20 November 1923. King’s Hall, 43 King Street, Covent Garden. Ticket of admission, 3” x 4” on blue cardstock. CONDITION: Very good, extremely light wear to edges, light dampstain at top.

Bernard Shaw’s lecture on the question “Is Civilisation Desirable?” was delivered before The Fabian Society, the socialist organization for which he was a chief representative. The event made news across the pond, with several U.S. papers reporting on Shaw’s eccentric views. The Philadelphia Inquirer bemusedly reports: “Right to Be Dirty and Sleep in Open Called Utopian by Poet” (18 Sept. 1923), and The Indianapolis Star, with a bit more attitude, elaborates: “his definition of civilization is division of labor, and that division of labor is producing a mass of persons who can not do anything and do not know how anything is done.
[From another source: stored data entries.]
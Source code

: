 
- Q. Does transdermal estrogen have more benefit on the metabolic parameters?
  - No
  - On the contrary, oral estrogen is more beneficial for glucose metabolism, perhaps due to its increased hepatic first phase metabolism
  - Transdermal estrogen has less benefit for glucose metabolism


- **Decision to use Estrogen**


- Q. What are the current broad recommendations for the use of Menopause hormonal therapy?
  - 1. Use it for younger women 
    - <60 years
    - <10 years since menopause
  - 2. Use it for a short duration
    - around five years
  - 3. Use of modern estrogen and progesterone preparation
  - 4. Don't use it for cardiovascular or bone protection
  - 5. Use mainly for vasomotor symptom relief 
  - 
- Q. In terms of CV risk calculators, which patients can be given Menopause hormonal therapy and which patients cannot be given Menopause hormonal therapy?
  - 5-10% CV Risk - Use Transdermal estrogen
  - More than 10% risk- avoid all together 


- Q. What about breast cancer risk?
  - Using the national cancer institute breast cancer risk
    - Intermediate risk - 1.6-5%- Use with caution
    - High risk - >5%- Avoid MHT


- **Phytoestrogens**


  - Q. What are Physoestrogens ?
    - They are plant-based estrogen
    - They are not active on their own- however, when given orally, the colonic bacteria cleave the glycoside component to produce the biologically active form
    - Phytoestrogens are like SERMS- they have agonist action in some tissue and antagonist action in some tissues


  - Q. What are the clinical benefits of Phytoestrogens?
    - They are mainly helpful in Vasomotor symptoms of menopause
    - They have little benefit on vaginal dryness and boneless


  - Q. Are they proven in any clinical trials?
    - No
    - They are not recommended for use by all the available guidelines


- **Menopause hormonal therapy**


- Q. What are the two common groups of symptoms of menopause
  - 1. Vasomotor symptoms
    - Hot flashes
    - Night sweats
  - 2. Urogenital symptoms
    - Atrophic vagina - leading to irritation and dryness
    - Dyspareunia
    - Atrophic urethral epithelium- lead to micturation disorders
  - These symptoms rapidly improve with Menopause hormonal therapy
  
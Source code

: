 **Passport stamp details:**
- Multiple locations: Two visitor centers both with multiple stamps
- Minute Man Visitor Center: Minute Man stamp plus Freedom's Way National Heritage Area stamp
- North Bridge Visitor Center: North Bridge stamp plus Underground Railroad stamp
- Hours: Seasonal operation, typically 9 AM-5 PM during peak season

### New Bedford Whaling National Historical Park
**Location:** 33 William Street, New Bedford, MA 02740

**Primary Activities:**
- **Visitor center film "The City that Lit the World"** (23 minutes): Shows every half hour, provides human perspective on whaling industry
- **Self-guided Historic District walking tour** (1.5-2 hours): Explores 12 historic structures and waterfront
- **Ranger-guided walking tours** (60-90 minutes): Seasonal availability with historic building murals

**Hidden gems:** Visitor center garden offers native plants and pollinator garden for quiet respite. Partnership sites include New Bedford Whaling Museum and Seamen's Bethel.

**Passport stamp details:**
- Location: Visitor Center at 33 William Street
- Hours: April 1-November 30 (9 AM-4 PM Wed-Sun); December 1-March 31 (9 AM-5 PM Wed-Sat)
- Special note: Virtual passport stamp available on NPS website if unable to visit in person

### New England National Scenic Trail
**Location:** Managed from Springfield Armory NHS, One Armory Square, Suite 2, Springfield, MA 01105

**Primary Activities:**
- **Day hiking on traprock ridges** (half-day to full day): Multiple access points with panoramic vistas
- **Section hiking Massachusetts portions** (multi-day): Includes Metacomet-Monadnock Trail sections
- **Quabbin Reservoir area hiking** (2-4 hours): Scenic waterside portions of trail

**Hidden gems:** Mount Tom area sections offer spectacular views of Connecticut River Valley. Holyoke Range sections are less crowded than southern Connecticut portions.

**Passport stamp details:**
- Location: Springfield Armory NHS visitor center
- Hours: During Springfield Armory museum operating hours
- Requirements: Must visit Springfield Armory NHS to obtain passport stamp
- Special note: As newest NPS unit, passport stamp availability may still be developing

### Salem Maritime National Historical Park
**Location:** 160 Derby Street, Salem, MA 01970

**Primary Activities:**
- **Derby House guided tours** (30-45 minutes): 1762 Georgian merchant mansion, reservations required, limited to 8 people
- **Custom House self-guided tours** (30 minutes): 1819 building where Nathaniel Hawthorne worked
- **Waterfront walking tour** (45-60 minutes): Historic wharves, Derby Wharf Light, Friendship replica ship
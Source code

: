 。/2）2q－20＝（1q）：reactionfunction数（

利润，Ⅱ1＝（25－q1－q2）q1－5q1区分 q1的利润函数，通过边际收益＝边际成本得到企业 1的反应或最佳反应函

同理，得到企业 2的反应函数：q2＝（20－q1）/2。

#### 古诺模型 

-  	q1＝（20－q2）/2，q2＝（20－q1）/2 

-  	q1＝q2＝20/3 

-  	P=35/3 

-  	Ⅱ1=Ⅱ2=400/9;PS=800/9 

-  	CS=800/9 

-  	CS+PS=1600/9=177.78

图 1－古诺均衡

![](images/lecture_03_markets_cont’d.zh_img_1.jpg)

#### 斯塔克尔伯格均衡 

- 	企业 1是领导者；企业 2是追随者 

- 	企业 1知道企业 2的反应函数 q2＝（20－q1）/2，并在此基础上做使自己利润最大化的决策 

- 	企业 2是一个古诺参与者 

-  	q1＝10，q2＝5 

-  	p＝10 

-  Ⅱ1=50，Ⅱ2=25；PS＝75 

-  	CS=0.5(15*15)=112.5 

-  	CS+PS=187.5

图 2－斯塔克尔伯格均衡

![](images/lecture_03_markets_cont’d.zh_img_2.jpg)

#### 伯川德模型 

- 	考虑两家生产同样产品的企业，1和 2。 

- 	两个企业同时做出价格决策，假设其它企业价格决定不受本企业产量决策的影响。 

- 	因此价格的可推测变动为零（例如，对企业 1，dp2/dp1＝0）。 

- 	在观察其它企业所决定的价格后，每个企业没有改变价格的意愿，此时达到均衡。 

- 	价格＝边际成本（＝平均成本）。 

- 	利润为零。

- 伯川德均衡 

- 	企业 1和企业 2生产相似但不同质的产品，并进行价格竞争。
The lecture is much longer than this, but even from this it is reasonable to assume that Shaw does not think civilization is desirable. Which is too bad” (21 Dec. 1923). The Montgomery Advertiser explains all by saying that “Shaw himself is the bad boy of English literature. It is his chief characteristic to say shocking things” (19 Dec. 1923). The bearer of this ticket was evidently the most unimpressed of all, however, noting on his ticket: “I couldn’t see that he said anything.”